Making Confidence Intervals in R

The statistical notation for a confidence interval for a proportion is:

\[ \hat{p} \pm z \times \sqrt{\frac{\hat{p}(1-\hat{p})}{n}} \]

Where:

  • \(\hat{p}\) is the sample proportion.
  • \(z\) is the z-score that corresponds to the desired level of confidence
  • \(n\) is the sample size

TIP: The z-score for a 95% confidence interval is approximately 1.96. You can use this value to calculate the confidence interval for the proportion of greens hit in regulation by Scottie Scheffler from the fairway.

Some common Confidence Intervals and their corresponding z-scores are:

Confidence Interval Z-Score
90 % 1.65
95 % 1.96
98 % 2.33
99 % 2.58

In R you can perform basic math using the * operator for multiplication and the \ operator for division.

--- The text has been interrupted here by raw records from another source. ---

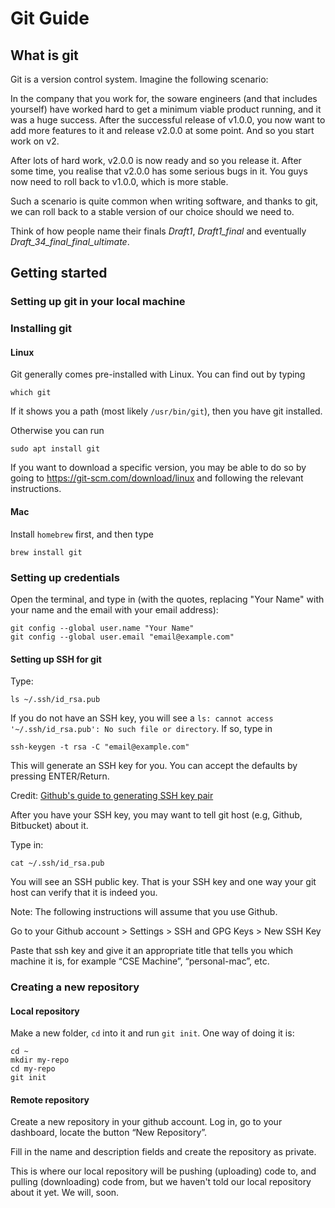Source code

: # Git Guide

## What is git

Git is a version control system. Imagine the following scenario:

In the company that you work for,
the soware engineers (and that includes yourself) have
worked hard to get a minimum viable product running, and it was a huge success.
After the successful release of v1.0.0,
you now want to add more features to it and release v2.0.0 at some point.
And so you start work on v2.

After lots of hard work, v2.0.0 is now ready and so you release it.
After some time, you realise that v2.0.0 has some serious bugs in it.
You guys now need to roll back to v1.0.0, which is more stable.

Such a scenario is quite common when writing software,
and thanks to git, we can roll back to a stable version of our choice should
we need to.

Think of how people name their finals _Draft1_, _Draft1_final_ and eventually
_Draft_34_final_final_ultimate_.

## Getting started

### Setting up git in your local machine

### Installing git

#### Linux

Git generally comes pre-installed with Linux. You can find out by typing

```console
which git
```

If it shows you a path (most likely `/usr/bin/git`), then you have git installed.

Otherwise you can run

```console
sudo apt install git
```

If you want to download a specific version, you may be able to do so by going to
https://git-scm.com/download/linux
and following the relevant instructions.

#### Mac

Install `homebrew` first, and then type

```console
brew install git
```

### Setting up credentials

Open the terminal, and type in (with the quotes, replacing "Your Name" with
your name and the email with your email address):

```console
git config --global user.name "Your Name"
git config --global user.email "email@example.com"
```

#### Setting up SSH for git

Type:

```console
ls ~/.ssh/id_rsa.pub
```

If you do not have an SSH key,
you will see a `ls: cannot access '~/.ssh/id_rsa.pub': No such file or directory`.
If so, type in

```console
ssh-keygen -t rsa -C "email@example.com"
```

This will generate an SSH key for you.
You can accept the defaults by pressing ENTER/Return.

Credit: [Github's guide to generating SSH key pair](https://help.github.com/en/articles/generating-a-new-ssh-key-and-adding-it-to-the-ssh-agent#generating-a-new-ssh-key)

After you have your SSH key, you may want to tell git host
(e.g, Github, Bitbucket) about it.

Type in:

```console
cat ~/.ssh/id_rsa.pub
```

You will see an SSH public key. That is your SSH key and one way your git host
can verify that it is indeed you.

Note: The following instructions will assume that you use Github.

Go to your Github account > Settings > SSH and GPG Keys > New SSH Key

Paste that ssh key and give it an appropriate title
that tells you which machine it is, for example “CSE Machine”, “personal-mac”, etc.

### Creating a new repository

#### Local repository

Make a new folder, `cd` into it and run `git init`. One way of doing it is:

```console
cd ~
mkdir my-repo
cd my-repo
git init
```

#### Remote repository

Create a new repository in your github account. Log in, go to your dashboard,
locate the button “New Repository”.

Fill in the name and description fields and create the repository as private.

This is where our local repository will be pushing (uploading) code to,
and pulling (downloading) code from, but we haven't told our local
repository about it yet. We will, soon.

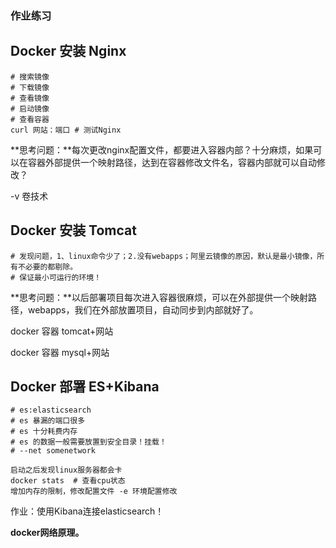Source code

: ### 作业练习

## Docker 安装 Nginx

```shell
# 搜索镜像
# 下载镜像
# 查看镜像
# 启动镜像
# 查看容器
curl 网站：端口 # 测试Nginx
```



**思考问题：**每次更改nginx配置文件，都要进入容器内部？十分麻烦，如果可以在容器外部提供一个映射路径，达到在容器修改文件名，容器内部就可以自动修改？

-v 卷技术



## Docker 安装 Tomcat

```shell
# 发现问题，1、linux命令少了；2.没有webapps；阿里云镜像的原因，默认是最小镜像，所有不必要的都剔除。
# 保证最小可运行的环境！
```

**思考问题：**以后部署项目每次进入容器很麻烦，可以在外部提供一个映射路径，webapps，我们在外部放置项目，自动同步到内部就好了。

docker 容器 tomcat+网站

docker 容器 mysql+网站



## Docker 部署 ES+Kibana

```shell
# es:elasticsearch
# es 暴漏的端口很多
# es 十分耗费内存
# es 的数据一般需要放置到安全目录！挂载！
# --net somenetwork

启动之后发现linux服务器都会卡
docker stats  # 查看cpu状态
增加内存的限制，修改配置文件 -e 环境配置修改
```

作业：使用Kibana连接elasticsearch！

**docker网络原理。**





















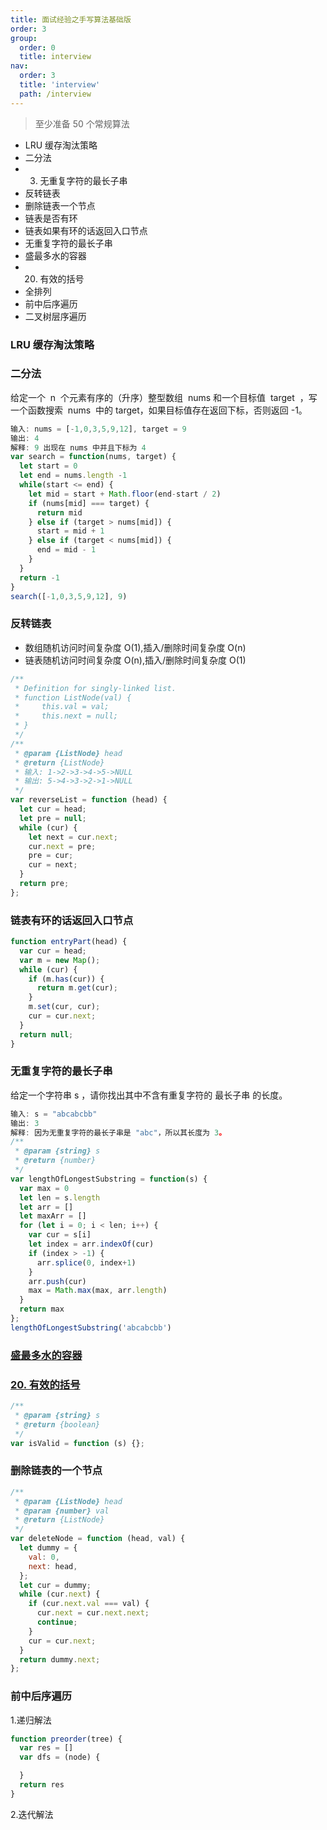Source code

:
 ```yaml
---
title: 面试经验之手写算法基础版
order: 3
group:
  order: 0
  title: interview
nav:
  order: 3
  title: 'interview'
  path: /interview
---
```


> 至少准备 50 个常规算法

- LRU 缓存淘汰策略
- 二分法
- 3. 无重复字符的最长子串
- 反转链表
- 删除链表一个节点
- 链表是否有环
- 链表如果有环的话返回入口节点
- 无重复字符的最长子串
- 盛最多水的容器
- 20. 有效的括号
- 全排列
- 前中后序遍历
- 二叉树层序遍历

### LRU 缓存淘汰策略

### 二分法

给定一个  n  个元素有序的（升序）整型数组  nums 和一个目标值  target  ，写一个函数搜索  nums  中的 target，如果目标值存在返回下标，否则返回 -1。

```js
输入: nums = [-1,0,3,5,9,12], target = 9
输出: 4
解释: 9 出现在 nums 中并且下标为 4
var search = function(nums, target) {
  let start = 0
  let end = nums.length -1
  while(start <= end) {
    let mid = start + Math.floor(end-start / 2)
    if (nums[mid] === target) {
      return mid
    } else if (target > nums[mid]) {
      start = mid + 1
    } else if (target < nums[mid]) {
      end = mid - 1
    }
  }
  return -1
}
search([-1,0,3,5,9,12], 9)
```

### 反转链表

- 数组随机访问时间复杂度 O(1),插入/删除时间复杂度 O(n)
- 链表随机访问时间复杂度 O(n),插入/删除时间复杂度 O(1)

```js
/**
 * Definition for singly-linked list.
 * function ListNode(val) {
 *     this.val = val;
 *     this.next = null;
 * }
 */
/**
 * @param {ListNode} head
 * @return {ListNode}
 * 输入: 1->2->3->4->5->NULL
 * 输出: 5->4->3->2->1->NULL
 */
var reverseList = function (head) {
  let cur = head;
  let pre = null;
  while (cur) {
    let next = cur.next;
    cur.next = pre;
    pre = cur;
    cur = next;
  }
  return pre;
};
```

### 链表有环的话返回入口节点

```js
function entryPart(head) {
  var cur = head;
  var m = new Map();
  while (cur) {
    if (m.has(cur)) {
      return m.get(cur);
    }
    m.set(cur, cur);
    cur = cur.next;
  }
  return null;
}
```

### 无重复字符的最长子串

给定一个字符串 s ，请你找出其中不含有重复字符的 最长子串 的长度。

```js
输入: s = "abcabcbb"
输出: 3
解释: 因为无重复字符的最长子串是 "abc"，所以其长度为 3。
/**
 * @param {string} s
 * @return {number}
 */
var lengthOfLongestSubstring = function(s) {
  var max = 0
  let len = s.length
  let arr = []
  let maxArr = []
  for (let i = 0; i < len; i++) {
    var cur = s[i]
    let index = arr.indexOf(cur)
    if (index > -1) {
      arr.splice(0, index+1)
    }
    arr.push(cur)
    max = Math.max(max, arr.length)
  }
  return max
};
lengthOfLongestSubstring('abcabcbb')
```

### [盛最多水的容器](https://leetcode.cn/problems/container-with-most-water/)

### [20. 有效的括号](https://leetcode.cn/problems/valid-parentheses/)

```js
/**
 * @param {string} s
 * @return {boolean}
 */
var isValid = function (s) {};
```

### 删除链表的一个节点

```js
/**
 * @param {ListNode} head
 * @param {number} val
 * @return {ListNode}
 */
var deleteNode = function (head, val) {
  let dummy = {
    val: 0,
    next: head,
  };
  let cur = dummy;
  while (cur.next) {
    if (cur.next.val === val) {
      cur.next = cur.next.next;
      continue;
    }
    cur = cur.next;
  }
  return dummy.next;
};
```

### 前中后序遍历

1.递归解法

```js
function preorder(tree) {
  var res = []
  var dfs = (node) {

  }
  return res
}
```

2.迭代解法

```js

```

For a quick example if the proportion of success for a problem is .6, the sample size is 100, and the test is being performed at the 95% confidence level, then the confidence interval for the proportion of success can be calculated as follows:

lower_limit <- .6 - 1.96 * sqrt((.6 * (1-.6))/100)
upper_limit <- .6 + 1.96 * sqrt((.6 * (1-.6))/100)

This would give you the lower limit (0.50398) and the upper limit (0.69602) of the 95% confidence interval for the true proportion of success.

Exercise 3: Manual Confidence Intervals

Use the numbers from the scheffler_2023_mutated data frame where cut = “Fairway” to calculate a 95% confidence interval for the proportion of greens hit in regulation by Scottie Scheffler from the fairway.

  1. What is value of \(\hat{p}\) for the fairway cut?

  2. What is the value of \(n\) for the fairway cut?

  3. What is the estimated value of the upper limit of the confidence interval for the fairway cut?

  4. What is the estimated value of the lower limit of the confidence interval for the fairway cut?

Using prop.test to Calculate Confidence Intervals

In R the prop.test() function can be used to calculate confidence intervals for proportions. The prop.test() function takes the number of successes and the total number of trials as arguments and returns a confidence interval for the proportion.

TIP: You can type ?prop.test in the R console to get more information about the prop.test() function, including which arguments it takes and what it returns.

TIP: Throughout this lesson, we will set the correct argument to FALSE in the prop.test() function. This is because the correct argument is used to apply a continuity correction to the confidence interval, which we will not be using in this lesson.

Below is an example of how to use the prop.test() function to calculate a 95% confidence interval for data where the number of successes is 60 and the total number of trials is 100. If $conf.int is added to the end of the prop.test() function, the function will return only the confidence interval and confidence level.

prop.test(60, 100, conf.level = .95, correct = FALSE)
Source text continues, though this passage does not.